As regular readers of this publication are well aware, the American Chamber of Commerce in Taipei is convinced that Taiwan’s participation in the emerging regional trade grouping known as the Trans-Pacific Partnership (TPP) will be absolutely essential for the future well-being of this economy.
Exclusion from the TPP in the years ahead will diminish the competitiveness of Taiwan-made products in many important markets, decrease Taiwan’s attractiveness as a destination for investment, and induce many export-oriented domestic manufacturers who still produce on the island to shift operations to offshore locations covered by the TPP in order to enjoy tariff breaks and other benefits.
Until fairly recently, AmCham was growing concerned that Taiwan was not moving rapidly enough to prepare its candidacy for inclusion in a second round of TPP negotiations. To gain necessary support for their bid from the 12 current negotiating parties, would-be new candidates will need to take concrete steps to show that they are fully committed to broad-based liberalization of their economies. For that case to be convincing, moreover, they will also need to demonstrate that they have mobilized wide support from influential domestic constituencies, providing assurance that particular interest groups will not be able to shut down the accession process.
Lately there have been positive signs that the government is starting to take appropriate action. A recent forum sponsored by the Ministry of Economic Affairs with help from the Chung-Hwa Institution for Economic Research, for example, provided members of the business community and other interested parties with valuable information on the importance of TPP membership for members of both the manufacturing and service sectors. Many more such events are planned. The National Development Council has also been continuing its efforts to bring regulatory activity throughout government in line with international standards and practices.
These initiatives are coming at a crucial time. Just a few months ago, given the sharp political differences in the United States on trade policy and the many remaining points for the 12 negotiating teams to reach agreement on, there was still some reason for skepticism about the chances for the TPP to actually come to fruition.
But the situation has now changed significantly. Bills are moving forward in both houses of Congress to provide President Obama with Trade Promotion Authority (TPA) – the fast-track channel considered vital for TPP to win ultimate approval by U.S. legislators. While passage of TPA is still by no means assured, its proponents have been increasingly optimistic that it will take place within the coming several weeks.

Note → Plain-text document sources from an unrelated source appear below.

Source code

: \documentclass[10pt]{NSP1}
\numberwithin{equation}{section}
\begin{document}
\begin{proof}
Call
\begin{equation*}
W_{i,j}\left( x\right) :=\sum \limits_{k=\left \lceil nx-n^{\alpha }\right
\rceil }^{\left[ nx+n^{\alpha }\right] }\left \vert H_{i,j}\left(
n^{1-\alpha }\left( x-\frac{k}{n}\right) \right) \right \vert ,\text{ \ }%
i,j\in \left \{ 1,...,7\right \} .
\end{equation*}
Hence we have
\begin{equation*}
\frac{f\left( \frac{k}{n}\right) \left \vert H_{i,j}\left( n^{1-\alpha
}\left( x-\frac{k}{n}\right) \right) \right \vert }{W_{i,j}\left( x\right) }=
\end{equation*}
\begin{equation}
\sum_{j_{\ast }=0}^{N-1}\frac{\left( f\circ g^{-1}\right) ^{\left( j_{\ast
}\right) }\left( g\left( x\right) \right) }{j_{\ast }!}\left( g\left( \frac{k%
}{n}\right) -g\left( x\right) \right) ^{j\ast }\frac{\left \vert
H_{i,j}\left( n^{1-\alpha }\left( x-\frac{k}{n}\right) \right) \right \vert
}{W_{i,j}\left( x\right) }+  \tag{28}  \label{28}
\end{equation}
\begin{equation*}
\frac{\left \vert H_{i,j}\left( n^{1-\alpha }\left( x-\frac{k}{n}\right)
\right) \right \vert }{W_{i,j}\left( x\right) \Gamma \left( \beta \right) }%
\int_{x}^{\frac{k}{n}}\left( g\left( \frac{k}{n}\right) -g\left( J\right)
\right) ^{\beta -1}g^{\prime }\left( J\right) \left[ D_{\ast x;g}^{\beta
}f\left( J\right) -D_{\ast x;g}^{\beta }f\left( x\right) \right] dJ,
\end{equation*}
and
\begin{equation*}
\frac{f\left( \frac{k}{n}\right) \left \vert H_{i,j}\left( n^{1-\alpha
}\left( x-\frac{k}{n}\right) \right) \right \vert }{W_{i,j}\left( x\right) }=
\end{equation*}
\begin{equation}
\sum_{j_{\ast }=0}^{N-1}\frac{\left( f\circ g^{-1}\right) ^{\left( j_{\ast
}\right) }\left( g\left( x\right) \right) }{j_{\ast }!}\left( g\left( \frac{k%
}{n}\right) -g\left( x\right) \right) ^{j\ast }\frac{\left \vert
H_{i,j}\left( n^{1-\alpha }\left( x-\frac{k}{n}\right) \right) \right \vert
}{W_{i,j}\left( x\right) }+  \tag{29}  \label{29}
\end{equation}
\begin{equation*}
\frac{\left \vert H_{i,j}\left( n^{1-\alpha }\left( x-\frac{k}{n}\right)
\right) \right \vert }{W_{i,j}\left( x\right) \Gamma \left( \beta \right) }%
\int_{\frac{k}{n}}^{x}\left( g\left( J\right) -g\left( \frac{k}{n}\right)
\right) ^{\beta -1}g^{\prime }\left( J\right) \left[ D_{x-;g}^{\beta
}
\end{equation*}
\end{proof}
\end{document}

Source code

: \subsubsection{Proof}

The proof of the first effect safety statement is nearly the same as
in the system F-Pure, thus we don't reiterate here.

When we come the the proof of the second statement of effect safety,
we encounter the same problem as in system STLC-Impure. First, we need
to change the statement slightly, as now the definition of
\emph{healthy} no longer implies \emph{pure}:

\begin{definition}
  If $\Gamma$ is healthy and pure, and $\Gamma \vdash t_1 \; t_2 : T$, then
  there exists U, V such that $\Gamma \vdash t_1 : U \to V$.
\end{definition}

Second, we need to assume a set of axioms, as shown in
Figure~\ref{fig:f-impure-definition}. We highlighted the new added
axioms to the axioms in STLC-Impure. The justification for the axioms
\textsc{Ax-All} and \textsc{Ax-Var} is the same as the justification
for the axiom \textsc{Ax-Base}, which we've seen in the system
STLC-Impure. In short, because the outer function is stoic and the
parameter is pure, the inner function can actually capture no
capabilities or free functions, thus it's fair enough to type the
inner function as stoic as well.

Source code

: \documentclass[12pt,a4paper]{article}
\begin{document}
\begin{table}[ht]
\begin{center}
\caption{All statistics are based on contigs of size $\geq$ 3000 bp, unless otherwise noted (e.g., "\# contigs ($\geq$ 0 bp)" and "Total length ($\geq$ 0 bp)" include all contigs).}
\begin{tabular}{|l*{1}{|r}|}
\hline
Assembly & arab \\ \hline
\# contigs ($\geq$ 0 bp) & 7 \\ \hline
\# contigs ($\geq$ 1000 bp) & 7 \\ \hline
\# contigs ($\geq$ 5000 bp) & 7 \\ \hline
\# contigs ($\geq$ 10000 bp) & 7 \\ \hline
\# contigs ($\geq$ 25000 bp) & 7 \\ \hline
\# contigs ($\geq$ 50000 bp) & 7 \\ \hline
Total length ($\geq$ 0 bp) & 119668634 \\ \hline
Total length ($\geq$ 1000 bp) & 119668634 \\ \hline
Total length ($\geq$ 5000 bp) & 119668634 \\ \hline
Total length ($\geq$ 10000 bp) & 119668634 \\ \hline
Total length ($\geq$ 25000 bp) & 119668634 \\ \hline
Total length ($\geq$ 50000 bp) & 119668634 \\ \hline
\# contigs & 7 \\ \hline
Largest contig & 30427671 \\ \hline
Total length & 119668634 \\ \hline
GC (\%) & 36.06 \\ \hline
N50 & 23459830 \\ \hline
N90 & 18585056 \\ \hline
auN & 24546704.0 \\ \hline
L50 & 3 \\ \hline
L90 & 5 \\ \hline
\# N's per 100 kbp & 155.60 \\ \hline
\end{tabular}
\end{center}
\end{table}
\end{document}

Enactment of TPA would then change the entire environment for the TPP negotiations. Countries that have been reluctant to show their hand until the end-game is in sight would suddenly become more flexible and willing to compromise in the interest of bringing about a final agreement. And once that agreement has been concluded, the 12 current players will be able to start thinking about who else deserves to join the group.
The likely timetable is beginning to take shape; 2016 – which now seems just around the corner – could be the make or break year for Taiwan’s TPP participation. Will this country be ready?